Data provided:
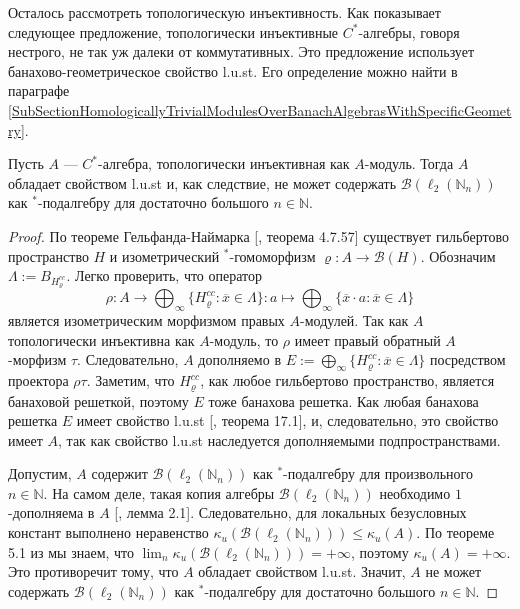 Осталось рассмотреть топологическую инъективность. Как показывает следующее предложение, топологически инъективные $C^*$-алгебры, говоря нестрого, не так уж далеки от коммутативных. Это предложение использует банахово-геометрическое свойство l.u.st. Его определение можно найти в параграфе \ref{SubSectionHomologicallyTrivialModulesOverBanachAlgebrasWithSpecificGeometry}.

\begin{proposition}\label{TopInjIdHaveLUST} Пусть $A$ --- $C^*$-алгебра, топологически инъективная как $A$-модуль. Тогда $A$ обладает свойством l.u.st и, как следствие, не может содержать $\mathcal{B}(\ell_2(\mathbb{N}_n))$ как ${}^*$-подалгебру для достаточно большого $n\in\mathbb{N}$.
\end{proposition}
\begin{proof} По теореме Гельфанда-Наймарка [\cite{HelBanLocConvAlg}, теорема 4.7.57] существует гильбертово пространство $H$ и изометрический ${}^*$-гомоморфизм $\varrho:A\to\mathcal{B}(H)$. Обозначим $\Lambda:=B_{H_\varrho^{cc}}$. Легко проверить, что оператор 
$$
\rho:A\to\bigoplus\nolimits_\infty\{H_\varrho^{cc}:\overline{x}\in \Lambda\}:a\mapsto \bigoplus\nolimits_\infty\{\overline{x}\cdot a:\overline{x}\in \Lambda\}
$$
является изометрическим морфизмом правых $A$-модулей. Так как $A$ топологически инъективна как $A$-модуль, то $\rho$ имеет правый обратный $A$-морфизм $\tau$. Следовательно, $A$ дополняемо в $E:=\bigoplus_\infty\{H_\varrho^{cc}:\overline{x}\in \Lambda\}$ посредством проектора $\rho\tau$. Заметим, что $H_{\varrho}^{cc}$, как любое гильбертово пространство, является банаховой решеткой, поэтому $E$ тоже банахова решетка. Как любая банахова решетка $E$ имеет свойство l.u.st [\cite{DiestAbsSumOps}, теорема 17.1], и, следовательно, это свойство имеет $A$, так как свойство l.u.st наследуется дополняемыми подпространствами.

Допустим, $A$ содержит $\mathcal{B}(\ell_2(\mathbb{N}_n))$ как ${}^*$-подалгебру для произвольного $n\in\mathbb{N}$. На самом деле, такая копия алгебры $\mathcal{B}(\ell_2(\mathbb{N}_n))$ необходимо $1$-дополняема в $A$ [\cite{LauLoyWillisAmnblOfBanAndCStarAlgsOfLCG}, лемма 2.1]. Следовательно, для локальных безусловных констант выполнено неравенство $\kappa_u(\mathcal{B}(\ell_2(\mathbb{N}_n)))\leq \kappa_u(A)$. По теореме 5.1 из \cite{GorLewAbsSmOpAndLocUncondStrct} мы знаем, что $\lim_n \kappa_u(\mathcal{B}(\ell_2(\mathbb{N}_n)))=+\infty$, поэтому $\kappa_u(A)=+\infty$. Это противоречит тому, что $A$ обладает свойством l.u.st. Значит, $A$ не может содержать $\mathcal{B}(\ell_2(\mathbb{N}_n))$ как ${}^*$-подалгебру для достаточно большого $n\in\mathbb{N}$.
\end{proof}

The problem: Across the data, pull every line containing the string "proposition".

Reply:
\begin{proposition}\label{TopInjIdHaveLUST} Пусть $A$ --- $C^*$-алгебра, топологически инъективная как $A$-модуль. Тогда $A$ обладает свойством l.u.st и, как следствие, не может содержать $\mathcal{B}(\ell_2(\mathbb{N}_n))$ как ${}^*$-подалгебру для достаточно большого $n\in\mathbb{N}$.
\end{proposition}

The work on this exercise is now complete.